--- Exercise goal ---
Report all lines of the records that contain "Иисус".
[Provided data Boundary: Start]
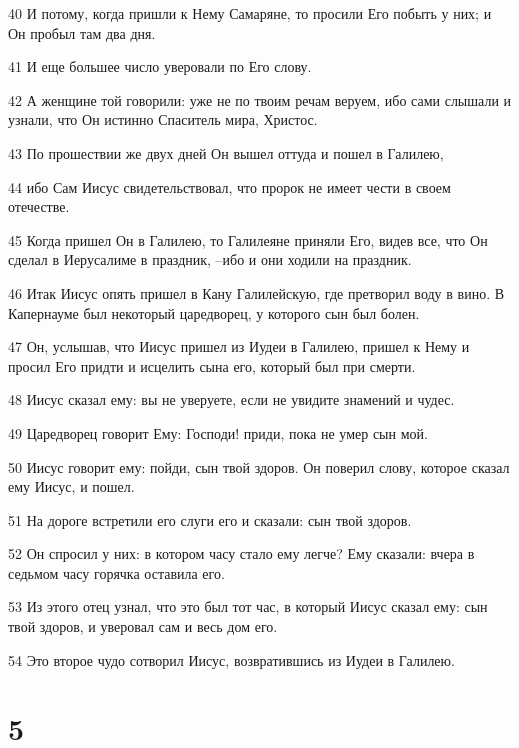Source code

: \par 40 И потому, когда пришли к Нему Самаряне, то просили Его побыть у них; и Он пробыл там два дня.
\par 41 И еще большее число уверовали по Его слову.
\par 42 А женщине той говорили: уже не по твоим речам веруем, ибо сами слышали и узнали, что Он истинно Спаситель мира, Христос.
\par 43 По прошествии же двух дней Он вышел оттуда и пошел в Галилею,
\par 44 ибо Сам Иисус свидетельствовал, что пророк не имеет чести в своем отечестве.
\par 45 Когда пришел Он в Галилею, то Галилеяне приняли Его, видев все, что Он сделал в Иерусалиме в праздник, --ибо и они ходили на праздник.
\par 46 Итак Иисус опять пришел в Кану Галилейскую, где претворил воду в вино. В Капернауме был некоторый царедворец, у которого сын был болен.
\par 47 Он, услышав, что Иисус пришел из Иудеи в Галилею, пришел к Нему и просил Его придти и исцелить сына его, который был при смерти.
\par 48 Иисус сказал ему: вы не уверуете, если не увидите знамений и чудес.
\par 49 Царедворец говорит Ему: Господи! приди, пока не умер сын мой.
\par 50 Иисус говорит ему: пойди, сын твой здоров. Он поверил слову, которое сказал ему Иисус, и пошел.
\par 51 На дороге встретили его слуги его и сказали: сын твой здоров.
\par 52 Он спросил у них: в котором часу стало ему легче? Ему сказали: вчера в седьмом часу горячка оставила его.
\par 53 Из этого отец узнал, что это был тот час, в который Иисус сказал ему: сын твой здоров, и уверовал сам и весь дом его.
\par 54 Это второе чудо сотворил Иисус, возвратившись из Иудеи в Галилею.

\chapter{5}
[Provided data Boundary: End]
--- Result for this exercise ---
\par 44 ибо Сам Иисус свидетельствовал, что пророк не имеет чести в своем отечестве.
\par 46 Итак Иисус опять пришел в Кану Галилейскую, где претворил воду в вино. В Капернауме был некоторый царедворец, у которого сын был болен.
\par 47 Он, услышав, что Иисус пришел из Иудеи в Галилею, пришел к Нему и просил Его придти и исцелить сына его, который был при смерти.
\par 48 Иисус сказал ему: вы не уверуете, если не увидите знамений и чудес.
\par 50 Иисус говорит ему: пойди, сын твой здоров. Он поверил слову, которое сказал ему Иисус, и пошел.
\par 53 Из этого отец узнал, что это был тот час, в который Иисус сказал ему: сын твой здоров, и уверовал сам и весь дом его.
\par 54 Это второе чудо сотворил Иисус, возвратившись из Иудеи в Галилею.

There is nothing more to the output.